RECORD SET:
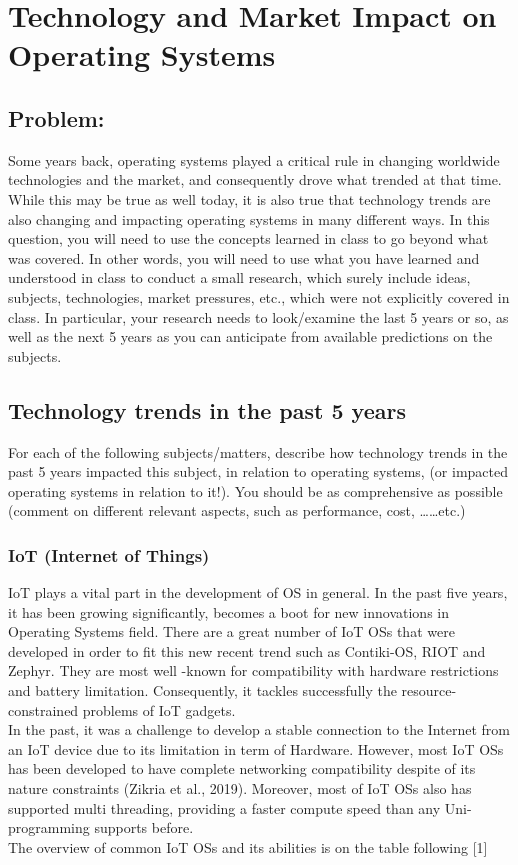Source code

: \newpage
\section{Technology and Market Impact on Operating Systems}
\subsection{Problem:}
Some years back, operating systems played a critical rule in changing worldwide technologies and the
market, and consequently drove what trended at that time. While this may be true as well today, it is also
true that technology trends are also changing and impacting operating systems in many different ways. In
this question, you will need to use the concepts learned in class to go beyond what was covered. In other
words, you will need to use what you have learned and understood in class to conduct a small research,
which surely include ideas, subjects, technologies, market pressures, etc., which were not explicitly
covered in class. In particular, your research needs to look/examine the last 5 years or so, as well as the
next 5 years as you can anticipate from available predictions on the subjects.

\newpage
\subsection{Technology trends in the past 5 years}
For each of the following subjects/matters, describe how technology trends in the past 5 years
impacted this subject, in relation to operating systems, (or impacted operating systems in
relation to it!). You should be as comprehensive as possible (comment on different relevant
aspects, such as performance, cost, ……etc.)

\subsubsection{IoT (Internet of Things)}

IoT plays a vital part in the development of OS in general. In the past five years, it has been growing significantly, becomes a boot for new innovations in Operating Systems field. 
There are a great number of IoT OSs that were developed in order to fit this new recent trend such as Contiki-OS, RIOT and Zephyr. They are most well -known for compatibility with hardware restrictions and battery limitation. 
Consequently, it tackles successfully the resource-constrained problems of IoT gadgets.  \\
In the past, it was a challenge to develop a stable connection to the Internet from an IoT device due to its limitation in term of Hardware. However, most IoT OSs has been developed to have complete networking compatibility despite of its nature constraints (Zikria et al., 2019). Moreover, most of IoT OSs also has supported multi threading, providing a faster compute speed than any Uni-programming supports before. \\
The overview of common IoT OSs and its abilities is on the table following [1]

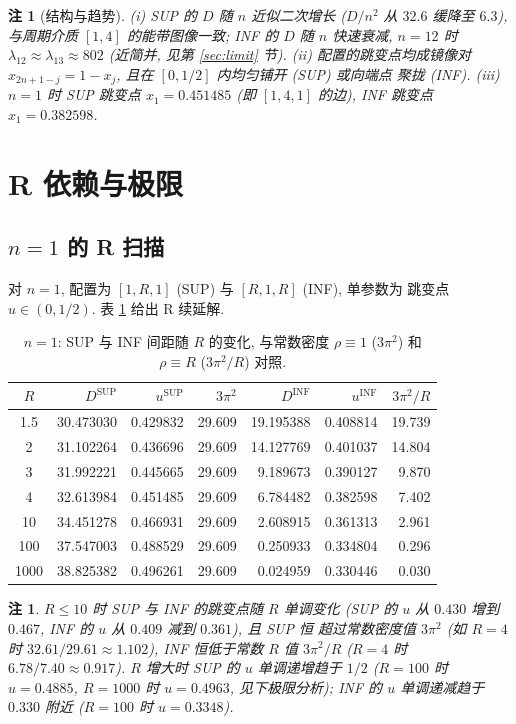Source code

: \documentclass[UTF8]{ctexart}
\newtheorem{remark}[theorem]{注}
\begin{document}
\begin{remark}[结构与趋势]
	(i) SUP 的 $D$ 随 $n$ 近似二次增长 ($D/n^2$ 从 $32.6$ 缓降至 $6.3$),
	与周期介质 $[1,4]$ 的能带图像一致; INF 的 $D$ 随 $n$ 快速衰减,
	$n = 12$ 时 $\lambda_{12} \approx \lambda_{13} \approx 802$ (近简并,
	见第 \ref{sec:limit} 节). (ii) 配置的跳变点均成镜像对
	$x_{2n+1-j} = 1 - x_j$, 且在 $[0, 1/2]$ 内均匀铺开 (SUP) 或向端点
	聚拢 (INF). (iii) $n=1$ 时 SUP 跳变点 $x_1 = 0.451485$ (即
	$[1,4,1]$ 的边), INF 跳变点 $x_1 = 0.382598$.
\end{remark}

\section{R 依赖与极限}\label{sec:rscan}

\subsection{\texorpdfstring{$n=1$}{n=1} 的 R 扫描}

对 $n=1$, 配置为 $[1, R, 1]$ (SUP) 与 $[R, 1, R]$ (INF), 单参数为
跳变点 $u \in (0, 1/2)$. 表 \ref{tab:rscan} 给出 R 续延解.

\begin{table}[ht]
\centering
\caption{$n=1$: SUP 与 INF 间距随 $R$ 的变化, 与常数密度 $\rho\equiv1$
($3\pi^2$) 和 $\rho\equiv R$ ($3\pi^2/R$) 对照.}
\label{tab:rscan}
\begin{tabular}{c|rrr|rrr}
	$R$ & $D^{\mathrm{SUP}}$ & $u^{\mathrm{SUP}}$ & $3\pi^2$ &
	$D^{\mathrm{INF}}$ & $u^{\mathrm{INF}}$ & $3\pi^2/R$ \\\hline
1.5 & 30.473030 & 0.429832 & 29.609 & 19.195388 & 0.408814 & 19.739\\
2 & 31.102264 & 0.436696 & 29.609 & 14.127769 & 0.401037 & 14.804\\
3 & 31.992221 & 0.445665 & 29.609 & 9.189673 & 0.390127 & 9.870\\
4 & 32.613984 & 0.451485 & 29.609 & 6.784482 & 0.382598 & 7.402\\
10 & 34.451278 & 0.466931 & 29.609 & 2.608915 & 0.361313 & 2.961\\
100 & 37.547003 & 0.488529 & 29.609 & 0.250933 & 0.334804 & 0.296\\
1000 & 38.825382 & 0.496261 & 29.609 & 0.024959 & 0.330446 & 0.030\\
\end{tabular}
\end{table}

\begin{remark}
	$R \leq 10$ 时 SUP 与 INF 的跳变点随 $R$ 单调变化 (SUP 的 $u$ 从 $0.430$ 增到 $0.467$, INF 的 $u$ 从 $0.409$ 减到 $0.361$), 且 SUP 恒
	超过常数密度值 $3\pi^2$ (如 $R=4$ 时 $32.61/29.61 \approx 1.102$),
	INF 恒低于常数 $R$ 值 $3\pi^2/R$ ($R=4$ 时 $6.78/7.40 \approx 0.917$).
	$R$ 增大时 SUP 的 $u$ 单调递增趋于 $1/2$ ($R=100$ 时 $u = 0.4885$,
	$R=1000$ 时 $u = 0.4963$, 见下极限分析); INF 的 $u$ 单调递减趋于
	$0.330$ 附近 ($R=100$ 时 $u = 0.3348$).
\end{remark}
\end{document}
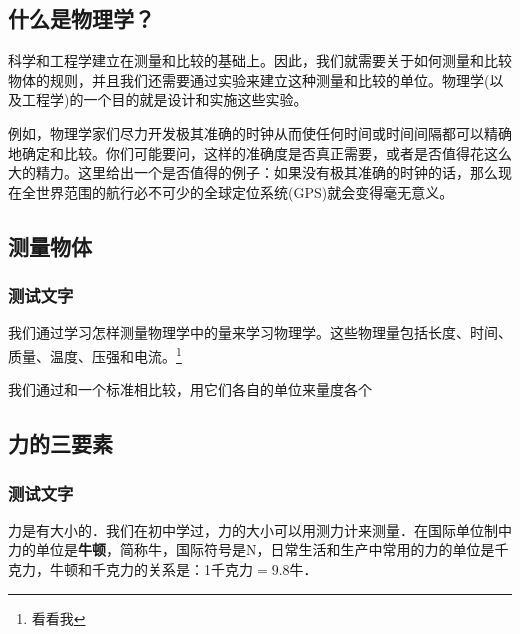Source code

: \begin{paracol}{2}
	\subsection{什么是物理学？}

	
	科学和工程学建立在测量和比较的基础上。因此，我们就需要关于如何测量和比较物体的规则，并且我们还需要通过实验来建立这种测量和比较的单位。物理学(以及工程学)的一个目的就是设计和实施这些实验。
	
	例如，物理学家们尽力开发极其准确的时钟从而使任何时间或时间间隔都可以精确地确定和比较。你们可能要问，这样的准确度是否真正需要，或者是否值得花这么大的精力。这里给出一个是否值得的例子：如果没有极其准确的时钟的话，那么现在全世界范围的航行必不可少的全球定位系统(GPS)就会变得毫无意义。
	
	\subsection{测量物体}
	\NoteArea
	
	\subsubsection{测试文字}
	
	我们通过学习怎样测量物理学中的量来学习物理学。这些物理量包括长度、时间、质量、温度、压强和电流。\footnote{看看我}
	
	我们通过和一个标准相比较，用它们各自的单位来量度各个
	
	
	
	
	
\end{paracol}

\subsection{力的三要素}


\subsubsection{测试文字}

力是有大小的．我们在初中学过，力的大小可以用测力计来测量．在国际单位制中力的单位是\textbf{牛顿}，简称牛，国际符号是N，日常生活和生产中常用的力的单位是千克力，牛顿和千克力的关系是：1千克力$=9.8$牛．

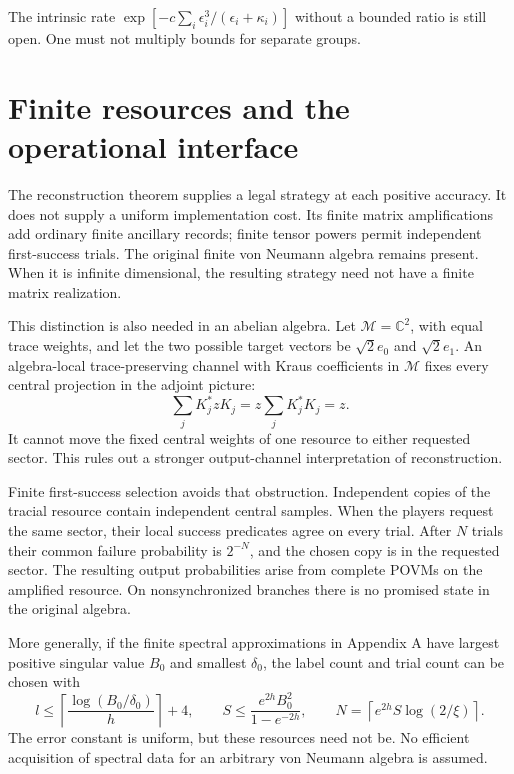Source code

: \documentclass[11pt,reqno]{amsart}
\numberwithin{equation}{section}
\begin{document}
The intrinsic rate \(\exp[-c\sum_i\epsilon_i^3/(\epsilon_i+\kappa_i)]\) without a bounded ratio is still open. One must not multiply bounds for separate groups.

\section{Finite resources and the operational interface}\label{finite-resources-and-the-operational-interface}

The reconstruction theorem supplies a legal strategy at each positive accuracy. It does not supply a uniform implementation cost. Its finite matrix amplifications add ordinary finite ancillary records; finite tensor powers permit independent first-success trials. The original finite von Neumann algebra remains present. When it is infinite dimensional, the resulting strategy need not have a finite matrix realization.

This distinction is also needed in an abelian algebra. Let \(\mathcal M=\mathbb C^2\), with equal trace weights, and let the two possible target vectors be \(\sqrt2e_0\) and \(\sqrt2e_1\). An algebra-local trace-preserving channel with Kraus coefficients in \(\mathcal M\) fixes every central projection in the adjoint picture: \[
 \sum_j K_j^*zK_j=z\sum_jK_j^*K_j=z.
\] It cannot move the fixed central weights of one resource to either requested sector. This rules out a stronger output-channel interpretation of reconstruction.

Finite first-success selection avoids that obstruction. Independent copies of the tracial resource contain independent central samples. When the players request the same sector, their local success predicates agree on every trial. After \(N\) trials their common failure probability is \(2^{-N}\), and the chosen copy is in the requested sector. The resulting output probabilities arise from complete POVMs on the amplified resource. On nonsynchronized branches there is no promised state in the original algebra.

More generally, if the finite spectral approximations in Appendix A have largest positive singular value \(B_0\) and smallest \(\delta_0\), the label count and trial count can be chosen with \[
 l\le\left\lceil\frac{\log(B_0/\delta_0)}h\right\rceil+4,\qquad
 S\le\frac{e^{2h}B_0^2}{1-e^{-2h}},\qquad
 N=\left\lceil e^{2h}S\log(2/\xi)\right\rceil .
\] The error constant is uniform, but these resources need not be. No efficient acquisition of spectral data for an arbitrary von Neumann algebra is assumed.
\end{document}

WORK REQUIRED: Among the entries, count the lines that hold "begin". Reply with the count only.

RESPONSE AREA: 7